Dabney Coleman plays dual roles as Davey’s (Henry Thomas) father Sgt. Osborne and his imaginary friend, secret agent Jack Black. This creates a compelling dichotomy wherein the paternal role is split between one of play and one of discipline. Davey’s mother has recently died and the film implies that Agent Jack Black emerged as a result to fill that void. Compared to a fictional character, Sgt. Osborne appears a lackluster role model to his son.

Agent Jack Black and Davey manage to evade death and capture at every turn until Davey is cornered. Here his imaginary friend sacrifices himself in order to compel Davey to shoot one of the bad guys. Davey protested time and again against killing. Even though it was the only way to save himself, the death of one of the villains shatters Davey emotionally. Agent Jack Black then begins to fade; Davey has grown up and no longer requires the psychological filter of play to complete his mission.

Similarly the apparent sacrifice of Davey’s father during the climactic scenes on the plane serve as another catharsis. It is only when Davey is confronted with his father’s mortality that he is able to forgive his father for surviving his mother. Suddenly the things Davey values in a father figure are no longer the antics of a James Bond like super spy but are the every day ways which a father takes care of his son.

Richard Franklin audaciously shifts the tone of Cloak & Dagger from fantasy (the shots with Agent Jack Black) to violent reality (the scenes without Agent Jack Black. The film weaves in and out of Davey’s internal life with a rush of adrenaline. The tone may be all over the place but that’s clearly the point. For children it simulates how, during play, fantasy is no different from reality.
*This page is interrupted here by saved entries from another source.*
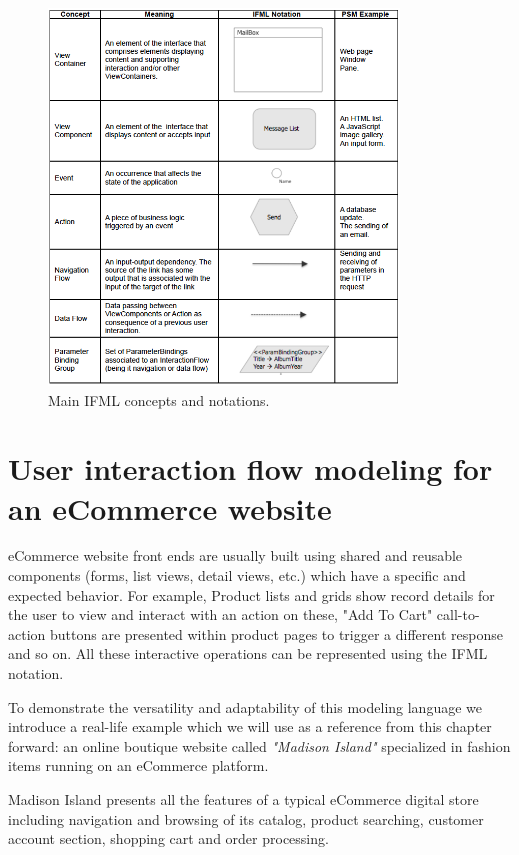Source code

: \vspace{0.5cm}
\begin{figure}[htbp]
  \centering
    \includegraphics[height=10cm]{images/ifml.jpg}
  \caption{Main IFML concepts and notations.}
  \label{fig:ifml}
\end{figure}
\vspace{0.5cm}

\section{User interaction flow modeling for an eCommerce website}

eCommerce website front ends are usually built using shared and reusable components (forms, list views, detail views, etc.) which have a specific and expected behavior.
For example, Product lists and grids show record details for the user to view and interact with an action on these, "Add To Cart" call-to-action buttons are presented within product pages to trigger a different response and so on.
All these interactive operations can be represented using the IFML notation.

To demonstrate the versatility and adaptability of this modeling language we introduce a real-life example which we will use as a reference from this chapter forward: an online boutique website called \textit{"Madison Island"} specialized in fashion items running on an eCommerce platform.

Madison Island presents all the features of a typical eCommerce digital store including navigation and browsing of its catalog, product searching, customer account section, shopping cart and order processing. 



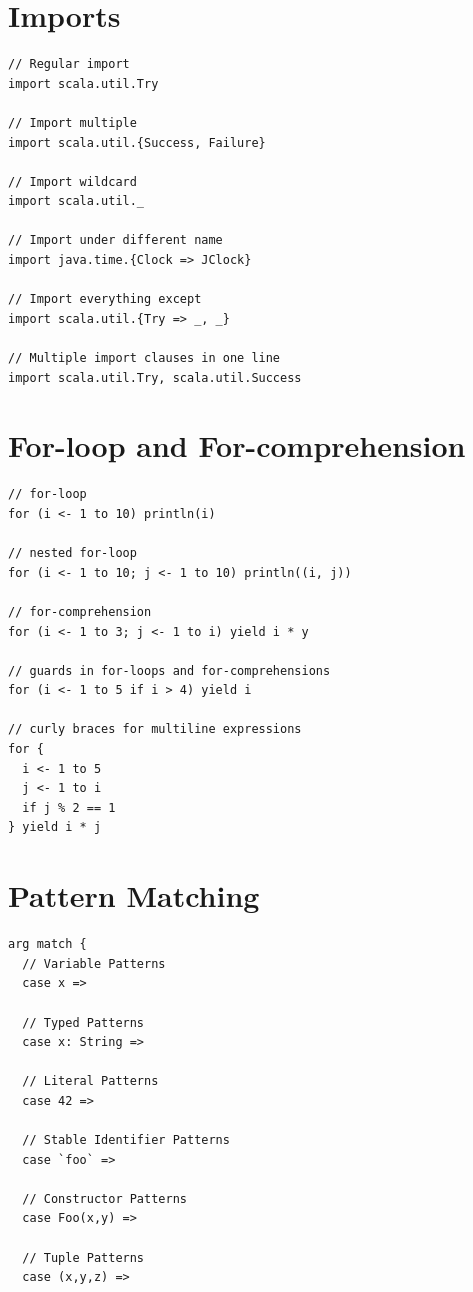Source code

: \documentclass[10pt,landscape,a4paper]{article}
\begin{document}
\begin{multicols*}{4}
    \section{Imports}

\begin{verbatim}
// Regular import
import scala.util.Try

// Import multiple
import scala.util.{Success, Failure}

// Import wildcard
import scala.util._

// Import under different name
import java.time.{Clock => JClock}

// Import everything except
import scala.util.{Try => _, _}

// Multiple import clauses in one line
import scala.util.Try, scala.util.Success
\end{verbatim}

  \section{For-loop and For-comprehension}

\begin{verbatim}
// for-loop
for (i <- 1 to 10) println(i)

// nested for-loop
for (i <- 1 to 10; j <- 1 to 10) println((i, j))

// for-comprehension
for (i <- 1 to 3; j <- 1 to i) yield i * y

// guards in for-loops and for-comprehensions
for (i <- 1 to 5 if i > 4) yield i

// curly braces for multiline expressions
for {
  i <- 1 to 5
  j <- 1 to i
  if j % 2 == 1
} yield i * j
\end{verbatim}
  \section{Pattern Matching}

\begin{verbatim}
arg match {
  // Variable Patterns
  case x =>

  // Typed Patterns
  case x: String =>

  // Literal Patterns
  case 42 =>

  // Stable Identifier Patterns
  case `foo` =>

  // Constructor Patterns
  case Foo(x,y) =>

  // Tuple Patterns
  case (x,y,z) =>


\end{verbatim}
\end{multicols*}
\end{document}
For adults Franklin’s tactics serve as a reminder of how the psychological nature of play becomes the ability to cope with extreme amounts of anxiety.

Franklin’s on location photography imbues Cloak & Dagger with a sense of place. The world of the narrative is also rendered more nuanced by the caliber of the supporting cast from Bill Forsythe and Michael Murphy to Jeanette Nolan and John McIntire. The more fantastic the plot twists become the more complex the details are. Franklin’s ability to balance the illusions of reality and fantasy are at the core of Cloak & Dagger.

For Henry Thomas Cloak & Dagger is an inversion of his most famous role in E.T. the Extra-Terrestrial (1982). In Cloak & Dagger it is the mother, not the father, who is absent. Likewise, in Cloak & Dagger the medium through which imagination gives way to maturity comes from within the protagonist as opposed to without in the form of a friendly alien. Franklin’s look at the machinations of childhood emotions is much more brutal and far more memorable.